Through another division, Rossfish, the group also had the country’s largest fish merchanting operation and was the first company to dispense with sending supplies by train, creating instead its own dedicated fleet of refrigerated  lorries.



He was educated at Shrewsbury School, where his contemporaries included Michael Heseltine, the former Conservative Deputy Prime Minister, and Richard Ingram and Paul Foot who later founded the satirical magazine Private Eye. He then went to Cambridge University where he read law and economics and later qualified as a chartered accountant.



Returning to Grimsby, his father put him in charge of the Ross fishing fleet which had ships based at ports throughout the UK. John commissioned a number of innovative new stern fishing vessels (quite radical in those days) , such as the Ross Fame and Ross Fortune and the smaller Ross Daring and Ross Delight. He built the Ross Illustrious, one of the first stern freezer trawlers. He also bought the  world’s longest sidewinder trawler from a bankrupt Icelandic company and renamed it the Ross Revenge. She later  found a new career as the pirate radio station Radio Caroline.



A few years after leaving Ross Group, he moved into the Great Grimsby Coal salt and Tanning Company which provided what its title said – coal, salt , sails and provisions for the fishing fleet.He knew that with the loss of fishing, the company had to change if it was to survive. So he renamed it Cosalt, floated it on the London Stock Exchange and introduced a new business focus like caravans and marine lifesaving equipment.Under his leadership, it won at least two Queens Award for Export Achievement under his chairmanship. His son David,  co-founder of the Carphone Warehouse Company, now heads Cosalt.
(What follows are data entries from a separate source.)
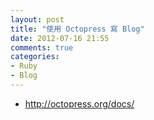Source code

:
 ```yaml
---
layout: post
title: "使用 Octopress 寫 Blog"
date: 2012-07-16 21:55
comments: true
categories: 
- Ruby
- Blog
---
```


+ http://octopress.org/docs/
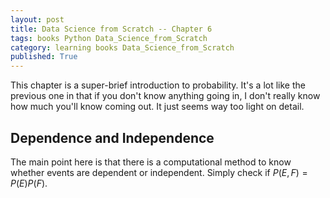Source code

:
 ```yaml
---
layout: post
title: Data Science from Scratch -- Chapter 6
tags: books Python Data_Science_from_Scratch
category: learning books Data_Science_from_Scratch
published: True
---
```


This chapter is a super-brief introduction to probability. It's a lot like the previous one in that if you don't know anything going in, I don't really know how much you'll know coming out. It just seems way too light on detail.

## Dependence and Independence

The main point here is that there is a computational method to know whether events are dependent or independent. Simply check if $P(E,F) = P(E) P(F)$.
John, who battled bravely against Parkinson's Disease in later life, was awarded the MBE and made High Steward of Grimsby, a position held by his father.



JOHN BUTT was a member of one of Grimsby's oldest fishing families. The Butts moved to the town in the mid 19th century when it was emerging as a major force in deep sea trawling although their early business dealings were associated with the timber trade. But within a couple of decades they were the owners of more than 100 ships under such illustrious names as the Great Grimsby and East Coast Steam Fishing Company..



With the outbreak of the Second World War the young John Butt joined the RAF and spent four years in Northern Ireland in the marine craft section, servicing Sunderland and Catalina flying boats which were used to hunt German U-boats.



He re-joined the Butt family trawling  business after the war which sold out to Associated Fisheries and became part of the Northern fleet. He was in charge of some of the finest fishing vessels ever built. They became regular top earners.



John Butt, who served on a number of fishing related charities, retired in 1978 when the UK caved into demands for a 200 mile fishing limit from countries like Iceland, Norway and Russia.